Dormant Revenue Calculator
Calculate the Dormant Revenue Your Home Service Business Is Handing to Competitors
Enter your trade, past customer count, and average job value. Get a real dollar estimate of untapped revenue sitting in your existing list — in 30 seconds.
Why Most Home Service Owners Underestimate Their List Value
Every plumber, HVAC tech, and electrician I talk to treats their past customer list as a closed book — jobs done, money collected, moving on. That is the wrong frame. It is costing you thousands every month.
Your past customers still have houses full of aging systems. The drain you cleared three years ago is overdue for another call. The water heater you did not replace then is three years closer to failing. The HVAC unit you tuned up last fall is one summer away from a compressor problem. They are going to call someone. The only question is whether they call you or call whoever picks up first.

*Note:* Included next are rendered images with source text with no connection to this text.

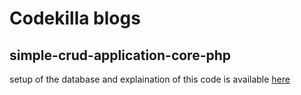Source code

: # Codekilla blogs
## simple-crud-application-core-php
setup of the database and explaination of this code is available [here](https://codekilla.com/simple-crud-application-in-core-php/)

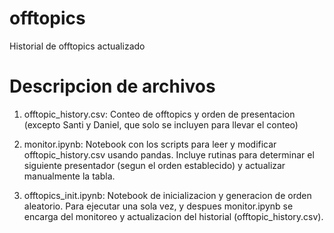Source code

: # offtopics
Historial de offtopics actualizado

# Descripcion de archivos
1. offtopic_history.csv: 	Conteo de offtopics y orden de presentacion (excepto Santi y Daniel,
							que solo se incluyen para llevar el conteo)
						 
2. monitor.ipynb: 			Notebook con los scripts para leer y modificar offtopic_history.csv
							usando pandas. Incluye rutinas para determinar el siguiente presentador
							(segun el orden establecido) y actualizar manualmente la tabla.

3. offtopics_init.ipynb:	Notebook de inicializacion y generacion de orden aleatorio. Para ejecutar
							una sola vez, y despues monitor.ipynb se encarga del monitoreo y 
							actualizacion del historial (offtopic_history.csv). 
				  
						 
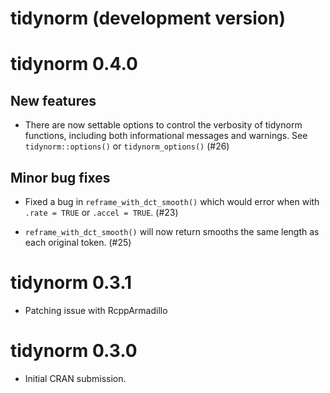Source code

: # tidynorm (development version)

# tidynorm 0.4.0

## New features
  
* There are now settable options to control the verbosity of 
  tidynorm functions, including both informational messages
  and warnings. See `tidynorm::options()` or `tidynorm_options()` (#26)
  
## Minor bug fixes
* Fixed a bug in `reframe_with_dct_smooth()` which would error when 
  with `.rate = TRUE` or `.accel = TRUE`. (#23)

* `reframe_with_dct_smooth()` will now return smooths the same length 
  as each original token. (#25)

# tidynorm 0.3.1

* Patching issue with RcppArmadillo


# tidynorm 0.3.0

* Initial CRAN submission.
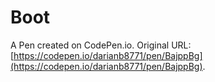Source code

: # Boot

A Pen created on CodePen.io. Original URL: [https://codepen.io/darianb8771/pen/BajppBg](https://codepen.io/darianb8771/pen/BajppBg).


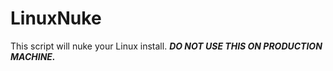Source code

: # LinuxNuke
This script will nuke your Linux install. 
***DO NOT USE THIS ON PRODUCTION MACHINE.***
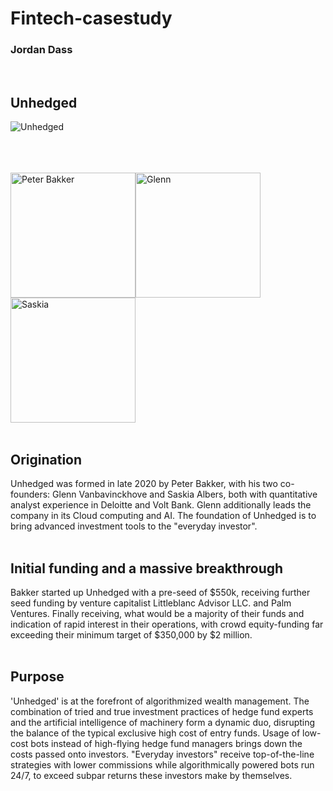 # Fintech-casestudy
### Jordan Dass
<br />

## Unhedged

![Unhedged](https://media-exp1.licdn.com/dms/image/C560BAQGOMqGcvWttyg/company-logo_200_200/0/1599540297632?e=2159024400&v=beta&t=9Ue3-sdbWo3Aa8B1dGYyZ4nVV1_7K9CB93nSqaXK9-8)


<br /> 
<br /> 
<br /> 
<img src="https://cdn.unhedged.com.au/wp-content/uploads/2021/03/circle-cropped-Peter.png" alt="Peter Bakker" width="200"/><img src="https://cdn.unhedged.com.au/wp-content/uploads/2021/03/circle-cropped-Glenn.png" alt="Glenn" width="200"/><img src="https://cdn.unhedged.com.au/wp-content/uploads/2021/06/circle-cropped.png" alt="Saskia" width="200"/>
<br /> 
<br /> 

## Origination
Unhedged was formed in late 2020 by Peter Bakker, with his two co-founders: Glenn Vanbavinckhove and Saskia Albers, both with quantitative analyst experience in Deloitte and Volt Bank. Glenn additionally leads the company in its Cloud computing and AI. The foundation of Unhedged is to bring advanced investment tools to the "everyday investor".
<br /> 
<br /> 

## Initial funding and a massive breakthrough
Bakker started up Unhedged with a pre-seed of $550k, receiving further seed funding by venture capitalist Littleblanc Advisor LLC. and Palm Ventures. Finally receiving, what would be a majority of their funds and indication of rapid interest in their operations, with crowd equity-funding far exceeding their minimum target of $350,000 by $2 million. 
<br /> 
<br /> 
## Purpose
'Unhedged' is at the forefront of algorithmized wealth management. The combination of tried and true investment practices of hedge fund experts and the artificial intelligence of machinery form a dynamic duo, disrupting the balance of the typical exclusive high cost of entry funds. Usage of low-cost bots instead of high-flying hedge fund managers brings down the costs passed onto investors. "Everyday investors" receive top-of-the-line strategies with lower commissions while algorithmically powered bots run 24/7, to exceed subpar returns these investors make by themselves.
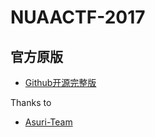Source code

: # NUAACTF-2017

## 官方原版

- [Github开源完整版](https://github.com/Asuri-Team/NUAACTF2017-Ops)

Thanks to

- [Asuri-Team](https://github.com/Asuri-Team)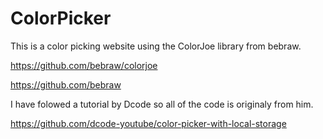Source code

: # ColorPicker

This is a color picking website using the ColorJoe library from bebraw. 

https://github.com/bebraw/colorjoe

https://github.com/bebraw

I have folowed a tutorial by Dcode so all of the code is originaly from him. 

https://github.com/dcode-youtube/color-picker-with-local-storage
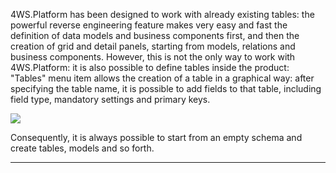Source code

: 4WS.Platform has been designed to work with already existing tables: the powerful reverse engineering feature makes very easy and fast the definition of data models and business components first, and then the creation of grid and detail panels, starting from models, relations and business components.
However, this is not the only way to work with 4WS.Platform: it is also possible to define tables inside the product: "Tables" menu item allows the creation of a table in a graphical way: after specifying the table name, it is possible to add fields to that table, including field type, mandatory settings and primary keys.

![](http://4wsplatform.org/wp-content/uploads/2015/12/addTable-1024x519.jpg)

Consequently, it is always possible to start from an empty schema and create tables, models and so forth.

                

---


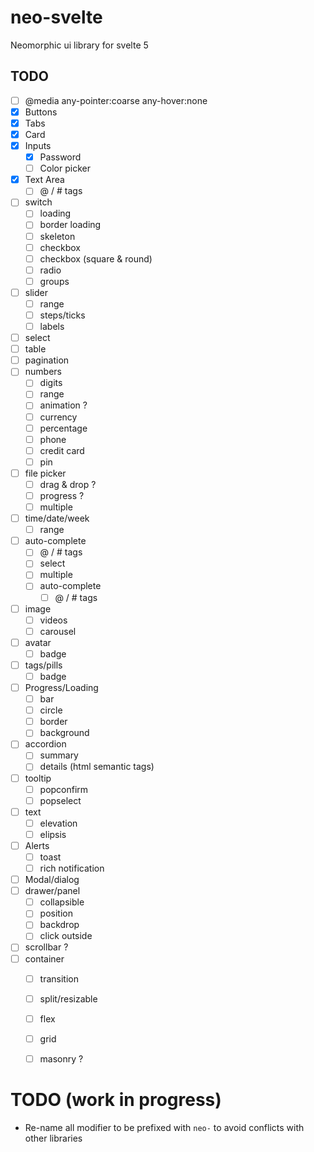# neo-svelte
Neomorphic ui library for svelte 5

## TODO
- [ ] @media any-pointer:coarse any-hover:none
- [x] Buttons
- [x] Tabs
- [x] Card
- [x] Inputs
  - [x] Password
  - [ ] Color picker
- [x] Text Area
  - [ ] @ / # tags
- [ ] switch
  - [ ] loading
  - [ ] border loading
  - [ ] skeleton
  - [ ] checkbox
  - [ ] checkbox (square & round)
  - [ ] radio
  - [ ] groups
- [ ] slider
  - [ ] range
  - [ ] steps/ticks
  - [ ] labels
- [ ] select
- [ ] table
- [ ] pagination
- [ ] numbers
  - [ ] digits
  - [ ] range
  - [ ] animation ?
  - [ ] currency
  - [ ] percentage
  - [ ] phone
  - [ ] credit card
  - [ ] pin
- [ ] file picker
  - [ ] drag & drop ?
  - [ ] progress ?
  - [ ] multiple
- [ ] time/date/week
  - [ ] range
- [ ] auto-complete
  - [ ] @ / # tags
  - [ ] select
  - [ ] multiple
  - [ ] auto-complete
    - [ ] @ / # tags

- [ ] image
  - [ ] videos
  - [ ] carousel
- [ ] avatar
  - [ ] badge
- [ ] tags/pills
    - [ ] badge
- [ ] Progress/Loading
  - [ ] bar
  - [ ] circle
  - [ ] border
  - [ ] background
- [ ] accordion
  - [ ] summary
  - [ ] details (html semantic tags)

- [ ] tooltip
  - [ ] popconfirm
  - [ ] popselect
- [ ] text
  - [ ] elevation
  - [ ] elipsis

- [ ] Alerts
    - [ ] toast
    - [ ] rich notification
- [ ] Modal/dialog
- [ ] drawer/panel
    - [ ] collapsible
    - [ ] position
    - [ ] backdrop
    - [ ] click outside
- [ ] scrollbar ?
- [ ] container
  - [ ] transition
  - [ ] split/resizable
  - [ ] flex
  - [ ] grid
  - [ ] masonry ?


# TODO (work in progress)

- Re-name all modifier to be prefixed with `neo-` to avoid conflicts with other libraries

In the trades, service cycles run one to three years for most jobs. A customer who went silent eight months ago is not gone — they are dormant. There is a difference. Gone means they moved or switched trades for good. Dormant means they have not had an urgent reason to call yet. Your competitors know this. That is why the sharp ones run winback campaigns while you are busy chasing new leads with ad spend.

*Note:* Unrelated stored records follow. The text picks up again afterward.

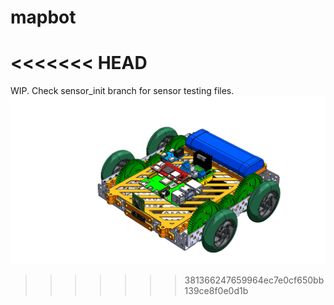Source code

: # mapbot
<<<<<<< HEAD
=======
WIP. Check sensor_init branch for sensor testing files.
![alt text](https://github.com/CJA798/mapbot/blob/main/car_v3.0.PNG?raw=true)
>>>>>>> 381366247659964ec7e0cf650bb139ce8f0e0d1b
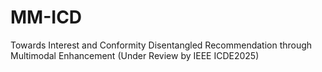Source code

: # MM-ICD
Towards Interest and Conformity Disentangled Recommendation through Multimodal Enhancement (Under Review by IEEE ICDE2025)
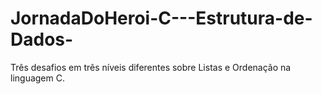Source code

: # JornadaDoHeroi-C---Estrutura-de-Dados-
Três desafios em três níveis diferentes sobre Listas e Ordenação na linguagem C. 
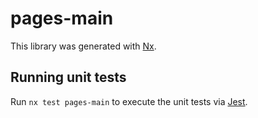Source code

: # pages-main

This library was generated with [Nx](https://nx.dev).

## Running unit tests

Run `nx test pages-main` to execute the unit tests via [Jest](https://jestjs.io).
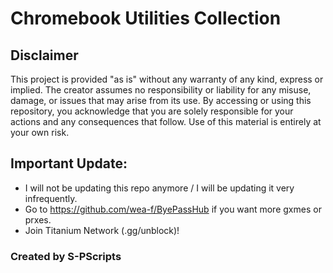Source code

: # Chromebook Utilities Collection

## Disclaimer
This project is provided "as is" without any warranty of any kind, express or implied. The creator assumes no responsibility or liability for any misuse, damage, or issues that may arise from its use. 
By accessing or using this repository, you acknowledge that you are solely responsible for your actions and any consequences that follow. Use of this material is entirely at your own risk.

## Important Update:
- I will not be updating this repo anymore / I will be updating it very infrequently.
- Go to https://github.com/wea-f/ByePassHub if you want more gxmes or prxes.
- Join Titanium Network (.gg/unblock)!

### Created by S-PScripts
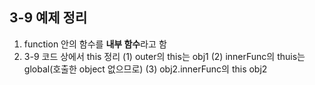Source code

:## 3-9 예제 정리


1. function 안의 함수를 **내부 함수**라고 함
2. 3-9 코드 상에서 this 정리
    (1) outer의 this는 obj1
    (2) innerFunc의 thuis는 global(호출한 object 없으므로)
    (3) obj2.innerFunc의 this obj2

The bigger problem is customer lifetime value. Home service owners track jobs, not relationships. A customer who came in for a $200 drain clean is also the person who will eventually need a $1,200 water heater replacement, a $400 annual tune-up, and possibly a $5,000 re-pipe. Over ten years, that is a $10,000-plus relationship built on one answered phone call. Let them go cold and you hand all of it to whoever texts them first.
The calculator below turns your specific list into a real dollar estimate. Run it before you spend another dollar on new lead acquisition.

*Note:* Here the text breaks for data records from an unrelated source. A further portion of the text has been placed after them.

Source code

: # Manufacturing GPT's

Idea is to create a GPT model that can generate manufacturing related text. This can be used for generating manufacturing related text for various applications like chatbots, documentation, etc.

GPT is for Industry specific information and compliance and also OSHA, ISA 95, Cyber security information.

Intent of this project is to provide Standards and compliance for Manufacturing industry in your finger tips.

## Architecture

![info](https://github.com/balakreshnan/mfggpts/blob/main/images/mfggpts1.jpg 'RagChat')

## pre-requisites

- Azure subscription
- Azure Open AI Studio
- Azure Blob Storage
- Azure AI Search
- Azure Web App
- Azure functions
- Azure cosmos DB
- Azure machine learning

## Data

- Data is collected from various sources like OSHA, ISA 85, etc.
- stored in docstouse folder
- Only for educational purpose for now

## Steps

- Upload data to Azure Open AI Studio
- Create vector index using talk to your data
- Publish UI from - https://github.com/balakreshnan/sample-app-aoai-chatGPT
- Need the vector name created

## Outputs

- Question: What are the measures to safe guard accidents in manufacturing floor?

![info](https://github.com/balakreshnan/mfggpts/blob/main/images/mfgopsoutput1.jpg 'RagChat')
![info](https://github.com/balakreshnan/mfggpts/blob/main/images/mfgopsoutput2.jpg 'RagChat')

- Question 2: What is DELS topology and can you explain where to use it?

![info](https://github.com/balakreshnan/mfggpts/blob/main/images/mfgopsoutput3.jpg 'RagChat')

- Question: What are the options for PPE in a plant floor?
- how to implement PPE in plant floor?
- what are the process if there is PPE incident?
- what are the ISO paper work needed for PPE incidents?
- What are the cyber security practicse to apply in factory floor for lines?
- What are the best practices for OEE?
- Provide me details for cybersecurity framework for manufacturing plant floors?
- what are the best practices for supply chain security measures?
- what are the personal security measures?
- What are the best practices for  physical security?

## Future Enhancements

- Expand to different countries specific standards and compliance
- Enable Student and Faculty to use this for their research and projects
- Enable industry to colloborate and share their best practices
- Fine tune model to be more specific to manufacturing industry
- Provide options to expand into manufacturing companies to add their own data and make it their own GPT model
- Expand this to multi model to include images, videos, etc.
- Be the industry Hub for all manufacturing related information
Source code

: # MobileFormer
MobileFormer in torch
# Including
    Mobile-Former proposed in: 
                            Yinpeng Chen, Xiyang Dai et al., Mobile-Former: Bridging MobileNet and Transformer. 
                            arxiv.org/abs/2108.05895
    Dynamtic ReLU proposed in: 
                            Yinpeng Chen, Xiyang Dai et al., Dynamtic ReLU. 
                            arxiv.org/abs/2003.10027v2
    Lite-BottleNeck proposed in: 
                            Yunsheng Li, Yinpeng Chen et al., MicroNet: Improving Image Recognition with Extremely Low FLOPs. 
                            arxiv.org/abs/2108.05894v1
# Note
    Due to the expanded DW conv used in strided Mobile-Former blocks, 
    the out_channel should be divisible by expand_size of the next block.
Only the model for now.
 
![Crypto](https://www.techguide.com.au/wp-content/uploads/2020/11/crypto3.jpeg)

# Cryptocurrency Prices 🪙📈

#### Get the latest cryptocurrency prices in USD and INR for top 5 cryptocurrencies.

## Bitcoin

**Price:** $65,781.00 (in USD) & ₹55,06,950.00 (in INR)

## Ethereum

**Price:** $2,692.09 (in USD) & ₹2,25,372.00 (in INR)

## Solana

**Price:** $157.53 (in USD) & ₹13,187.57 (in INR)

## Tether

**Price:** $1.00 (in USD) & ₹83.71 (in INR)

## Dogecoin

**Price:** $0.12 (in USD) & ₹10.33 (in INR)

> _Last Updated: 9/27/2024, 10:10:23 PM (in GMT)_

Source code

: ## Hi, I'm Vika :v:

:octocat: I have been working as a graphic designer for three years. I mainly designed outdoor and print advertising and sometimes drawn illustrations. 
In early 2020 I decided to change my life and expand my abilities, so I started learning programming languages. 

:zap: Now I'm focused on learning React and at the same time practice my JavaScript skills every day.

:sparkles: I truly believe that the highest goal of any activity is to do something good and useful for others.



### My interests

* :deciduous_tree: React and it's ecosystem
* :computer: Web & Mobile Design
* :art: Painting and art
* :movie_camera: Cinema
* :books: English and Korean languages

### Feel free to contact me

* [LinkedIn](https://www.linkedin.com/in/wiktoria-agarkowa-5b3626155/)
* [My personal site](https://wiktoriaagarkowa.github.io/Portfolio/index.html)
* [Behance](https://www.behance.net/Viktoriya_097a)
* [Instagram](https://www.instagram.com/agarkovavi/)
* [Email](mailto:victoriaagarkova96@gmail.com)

How to Use the Reactivation Revenue Calculator
Three inputs. One number. Here is what you need.
Total past customer count: Everyone who has paid you at least once. Pull it from your records, or estimate: years in business × average completed jobs per year. A five-year plumbing shop doing four jobs a day, 220 days a year, has roughly 4,400 past customers in the ground.
Dormant percentage: The share of that list that has gone quiet for six months or more. For most home service businesses this runs 40–70%. Shops with heavy one-time repair volume often land at 60% or higher. If you are not sure, start at 50% — you will not be far off.
Average job value: Revenue per completed job. Trade-specific defaults are pre-loaded; override them with your own number if you have better data from your books.
The output gives you two figures: total estimated dormant revenue, assuming one service need per dormant customer, and a 10% reactivation recovery in dollars — meaning you successfully book 1 in 10 dormant contacts. That 10% is a conservative floor, not a promise. Warm customer lists that already trust you outperform cold outreach by a wide margin. The calculator uses 10% so you are never looking at an inflated number. If your actual winback rate runs higher, the upside is yours.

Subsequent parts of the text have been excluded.